Problem to solve: Restate each record word for word, omitting whatever pictures it holds.

Excerpted data:
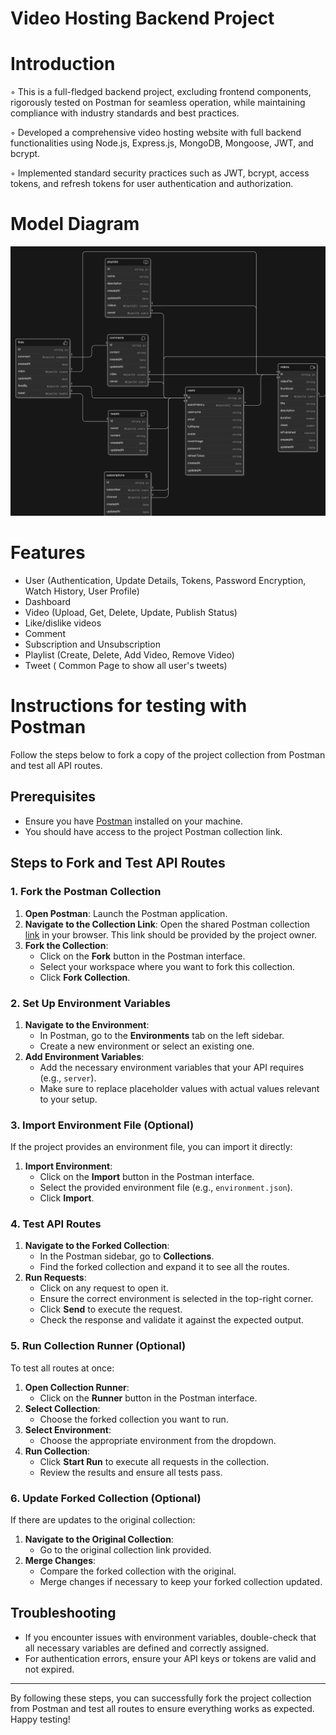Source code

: # Video Hosting Backend Project

# Introduction

◦ This is a full-fledged backend project, excluding frontend components, rigorously tested on Postman for seamless
operation, while maintaining compliance with industry standards and best practices.

◦ Developed a comprehensive video hosting website with full backend functionalities using Node.js, Express.js,
MongoDB, Mongoose, JWT, and bcrypt.

◦ Implemented standard security practices such as JWT, bcrypt, access tokens, and refresh tokens for user authentication
and authorization.

# Model Diagram

![WavePlay Model](public/assets/diagram-export-28-06-2024-19_04_10.png)


# Features

- User (Authentication, Update Details, Tokens, Password Encryption, Watch History, User Profile)
- Dashboard
- Video (Upload, Get, Delete, Update, Publish Status)
- Like/dislike videos
- Comment
- Subscription and Unsubscription 
- Playlist (Create, Delete, Add Video, Remove Video)
- Tweet ( Common Page to show all  user's tweets)

# Instructions for testing with Postman

Follow the steps below to fork a copy of the project collection from Postman and test all API routes.

## Prerequisites

- Ensure you have [Postman](https://www.postman.com/downloads/) installed on your machine.
- You should have access to the project Postman collection link.

## Steps to Fork and Test API Routes

### 1. Fork the Postman Collection

1. **Open Postman**: Launch the Postman application.
2. **Navigate to the Collection Link**: Open the shared Postman collection [link](https://elements.getpostman.com/redirect?entityId=31853383-989137d4-7b56-487f-83ed-9e0ced232422&entityType=collection) in your browser. This link should be provided by the project owner.
3. **Fork the Collection**:
   - Click on the **Fork** button in the Postman interface.
   - Select your workspace where you want to fork this collection.
   - Click **Fork Collection**.

     
### 2. Set Up Environment Variables

1. **Navigate to the Environment**:
   - In Postman, go to the **Environments** tab on the left sidebar.
   - Create a new environment or select an existing one.
2. **Add Environment Variables**:
   - Add the necessary environment variables that your API requires (e.g., `server`).
   - Make sure to replace placeholder values with actual values relevant to your setup.

### 3. Import Environment File (Optional)

If the project provides an environment file, you can import it directly:

1. **Import Environment**:
   - Click on the **Import** button in the Postman interface.
   - Select the provided environment file (e.g., `environment.json`).
   - Click **Import**.

### 4. Test API Routes

1. **Navigate to the Forked Collection**:
   - In the Postman sidebar, go to **Collections**.
   - Find the forked collection and expand it to see all the routes.
2. **Run Requests**:
   - Click on any request to open it.
   - Ensure the correct environment is selected in the top-right corner.
   - Click **Send** to execute the request.
   - Check the response and validate it against the expected output.

### 5. Run Collection Runner (Optional)

To test all routes at once:

1. **Open Collection Runner**:
   - Click on the **Runner** button in the Postman interface.
2. **Select Collection**:
   - Choose the forked collection you want to run.
3. **Select Environment**:
   - Choose the appropriate environment from the dropdown.
4. **Run Collection**:
   - Click **Start Run** to execute all requests in the collection.
   - Review the results and ensure all tests pass.

### 6. Update Forked Collection (Optional)

If there are updates to the original collection:

1. **Navigate to the Original Collection**:
   - Go to the original collection link provided.
2. **Merge Changes**:
   - Compare the forked collection with the original.
   - Merge changes if necessary to keep your forked collection updated.

## Troubleshooting

- If you encounter issues with environment variables, double-check that all necessary variables are defined and correctly assigned.
- For authentication errors, ensure your API keys or tokens are valid and not expired.

---

By following these steps, you can successfully fork the project collection from Postman and test all routes to ensure everything works as expected. Happy testing!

Output for this exercise:
Source code

: # Video Hosting Backend Project

# Introduction

◦ This is a full-fledged backend project, excluding frontend components, rigorously tested on Postman for seamless
operation, while maintaining compliance with industry standards and best practices.

◦ Developed a comprehensive video hosting website with full backend functionalities using Node.js, Express.js,
MongoDB, Mongoose, JWT, and bcrypt.

◦ Implemented standard security practices such as JWT, bcrypt, access tokens, and refresh tokens for user authentication
and authorization.

# Model Diagram

![WavePlay Model](public/assets/diagram-export-28-06-2024-19_04_10.png)


# Features

- User (Authentication, Update Details, Tokens, Password Encryption, Watch History, User Profile)
- Dashboard
- Video (Upload, Get, Delete, Update, Publish Status)
- Like/dislike videos
- Comment
- Subscription and Unsubscription 
- Playlist (Create, Delete, Add Video, Remove Video)
- Tweet ( Common Page to show all  user's tweets)

# Instructions for testing with Postman

Follow the steps below to fork a copy of the project collection from Postman and test all API routes.

## Prerequisites

- Ensure you have [Postman](https://www.postman.com/downloads/) installed on your machine.
- You should have access to the project Postman collection link.

## Steps to Fork and Test API Routes

### 1. Fork the Postman Collection

1. **Open Postman**: Launch the Postman application.
2. **Navigate to the Collection Link**: Open the shared Postman collection [link](https://elements.getpostman.com/redirect?entityId=31853383-989137d4-7b56-487f-83ed-9e0ced232422&entityType=collection) in your browser. This link should be provided by the project owner.
3. **Fork the Collection**:
   - Click on the **Fork** button in the Postman interface.
   - Select your workspace where you want to fork this collection.
   - Click **Fork Collection**.

     
### 2. Set Up Environment Variables

1. **Navigate to the Environment**:
   - In Postman, go to the **Environments** tab on the left sidebar.
   - Create a new environment or select an existing one.
2. **Add Environment Variables**:
   - Add the necessary environment variables that your API requires (e.g., `server`).
   - Make sure to replace placeholder values with actual values relevant to your setup.

### 3. Import Environment File (Optional)

If the project provides an environment file, you can import it directly:

1. **Import Environment**:
   - Click on the **Import** button in the Postman interface.
   - Select the provided environment file (e.g., `environment.json`).
   - Click **Import**.

### 4. Test API Routes

1. **Navigate to the Forked Collection**:
   - In the Postman sidebar, go to **Collections**.
   - Find the forked collection and expand it to see all the routes.
2. **Run Requests**:
   - Click on any request to open it.
   - Ensure the correct environment is selected in the top-right corner.
   - Click **Send** to execute the request.
   - Check the response and validate it against the expected output.

### 5. Run Collection Runner (Optional)

To test all routes at once:

1. **Open Collection Runner**:
   - Click on the **Runner** button in the Postman interface.
2. **Select Collection**:
   - Choose the forked collection you want to run.
3. **Select Environment**:
   - Choose the appropriate environment from the dropdown.
4. **Run Collection**:
   - Click **Start Run** to execute all requests in the collection.
   - Review the results and ensure all tests pass.

### 6. Update Forked Collection (Optional)

If there are updates to the original collection:

1. **Navigate to the Original Collection**:
   - Go to the original collection link provided.
2. **Merge Changes**:
   - Compare the forked collection with the original.
   - Merge changes if necessary to keep your forked collection updated.

## Troubleshooting

- If you encounter issues with environment variables, double-check that all necessary variables are defined and correctly assigned.
- For authentication errors, ensure your API keys or tokens are valid and not expired.

---

By following these steps, you can successfully fork the project collection from Postman and test all routes to ensure everything works as expected. Happy testing!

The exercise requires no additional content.